"Dark Sleeper"--new attack mode of mobile phone virus

Recently, Baidu Security Laboratory found a "dark sleeper" new mobile phone virus. The virus is attached to many wallpapers and game applications. Up to now, the virus has been found to have more than 10,000 applications, more than 30 million infected users.

the malicious behavior of the virus is as follows:
1, the background exploit system vulnerabilities to get temporary root permissions.
2, after obtaining the temporary root permission, installs the SYSPHONES.APK malicious program for the system software, installs the root backdoor program Zy to the/system/bin directory.
3, sysphones.apk according to server-side instructions silently download, installation and application, and can be installed according to the instructions of the system software, so that it can not be uninstalled.
4, other unknown potential malicious behavior.

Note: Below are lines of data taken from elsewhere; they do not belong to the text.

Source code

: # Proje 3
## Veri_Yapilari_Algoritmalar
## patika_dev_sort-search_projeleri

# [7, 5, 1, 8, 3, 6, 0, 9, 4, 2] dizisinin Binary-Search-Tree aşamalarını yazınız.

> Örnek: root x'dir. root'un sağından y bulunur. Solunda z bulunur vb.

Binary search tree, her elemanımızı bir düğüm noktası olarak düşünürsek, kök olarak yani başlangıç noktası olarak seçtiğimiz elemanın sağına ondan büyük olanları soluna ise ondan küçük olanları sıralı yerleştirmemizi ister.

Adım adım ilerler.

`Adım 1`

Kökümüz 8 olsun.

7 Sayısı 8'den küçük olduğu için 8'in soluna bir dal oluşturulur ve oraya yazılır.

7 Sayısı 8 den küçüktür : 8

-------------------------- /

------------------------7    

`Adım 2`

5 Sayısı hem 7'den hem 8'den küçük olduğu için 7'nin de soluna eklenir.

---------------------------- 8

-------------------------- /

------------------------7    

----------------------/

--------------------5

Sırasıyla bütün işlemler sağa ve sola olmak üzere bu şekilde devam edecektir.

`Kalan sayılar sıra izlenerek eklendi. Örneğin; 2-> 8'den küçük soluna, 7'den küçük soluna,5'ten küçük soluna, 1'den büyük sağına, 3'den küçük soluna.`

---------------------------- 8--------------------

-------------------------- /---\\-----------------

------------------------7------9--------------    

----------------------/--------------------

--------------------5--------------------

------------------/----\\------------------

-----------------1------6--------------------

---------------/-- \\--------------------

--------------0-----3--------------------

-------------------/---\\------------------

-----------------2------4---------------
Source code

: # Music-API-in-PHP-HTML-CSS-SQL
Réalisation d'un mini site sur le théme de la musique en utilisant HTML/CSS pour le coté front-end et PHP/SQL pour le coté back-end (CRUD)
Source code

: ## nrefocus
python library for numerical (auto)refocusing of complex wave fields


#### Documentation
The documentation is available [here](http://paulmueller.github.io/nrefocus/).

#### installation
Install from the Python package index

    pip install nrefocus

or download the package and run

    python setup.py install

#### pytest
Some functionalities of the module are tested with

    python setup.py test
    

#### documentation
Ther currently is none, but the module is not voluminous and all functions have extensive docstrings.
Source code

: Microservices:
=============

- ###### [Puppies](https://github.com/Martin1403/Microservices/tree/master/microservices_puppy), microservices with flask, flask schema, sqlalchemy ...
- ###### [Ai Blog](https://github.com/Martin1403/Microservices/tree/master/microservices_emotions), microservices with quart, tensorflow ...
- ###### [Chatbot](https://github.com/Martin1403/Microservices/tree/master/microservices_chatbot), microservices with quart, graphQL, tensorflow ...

first, the use of system vulnerabilities to obtain temporary root mode

The mobile virus takes advantage of the vulnerability of the well-known root tool framaroot to gain temporary root privileges.
(http://forum.xda-developers.com/apps/framaroot/root-framaroot-one-click-apk-to-root-t2130276)
Framaroot integrates a number of Android system vulnerabilities rooted in the code and is currently able to provide root capability for nearly 400 Android devices, with the following list of supported devices:
(http://forum.xda-developers.com/apps/framaroot/framaroot-supported-devices-t2722980)
Framaroot Key features are integrated in the Libframalib.so library, which provides two interfaces for the Java layer to invoke:
Check interface: detects a device vulnerability and returns a list of vulnerabilities.
Launch interface: According to the name of the incoming vulnerability, execute the appropriate exploit code to get root.
After Root successfully installs the superuser.apk and Su files that are included in the so library to the system directory.
The virus skillfully exploits the Framaroot's work mechanism and constructs a malicious fakeframaroot in the form of key data replacements. As shown in the following:

through the key data substitution method cleverly utilized the Framaroot root ability, after obtaining the temporary root permission, installs the replacement malicious sysphones.apk for the system application, installs the Zy to the/system/bin directory, zy as the backdoor program, Provides the ability of the sysphones.apk to execute commands with the root user.
 
 

 
According to detected data, the application of the Trojan was first appeared in February 2014, to be detected has been silently dormant for 9 months, the virus uses the following ways to achieve the concealment of malicious behavior:
1 , through anti-debugging technology, key malicious code native, key code data encryption, network communication data encryption and other ways to hinder the reverse analysis.
2, the key Malicious behavior code cloud download, dynamic loading.
3, malicious behavior cloud dynamic trigger, the behavior is controllable.
 
 
Three, dark sleeper working principle
 
After a complete reverse analysis of the code, the entire mobile phone Trojan works as shown:
 

 
 
Four, malicious code analysis
 
embedded in the application of malicious code has two parts:
1, Com.android.luahc[java]
upload device information to the command server, and download the malicious code fakeframaroot.so Library according to the instructions returned by the instruction server.
2, Libluahc.so[native]
calls the fakeframaroot.so library, triggering the malicious behavior of getting temporary root permissions, installing sysphones.apk and Zy.
 
The mobile Trojan will not fire immediately after installation and will not trigger malicious behavior until the next time the device restarts. All key strings such as URLs, paths and other information are encrypted and stored in a byte array, so as to avoid the current anti-virus software Avira.
 

All network communication data is encrypted, and the following is the Com.android.luahc[java] request instruction server to obtain the network interaction data of the Fakeframaroot.so library:
Request the server to obtain the fakeframaroot directive:

The server returns the following data:

After decryption, the server returns the following data:

Http://106.187.44.144/qwe

Com.android.luahc[java] Get to download the file and save it as libframalib.so1,libframalib.so1 as a compressed file, extract the libframalib.so file after extracting:

Com.android.luahc[java] indirectly loads fakeframaroot.so library functions by calling libluahc.so.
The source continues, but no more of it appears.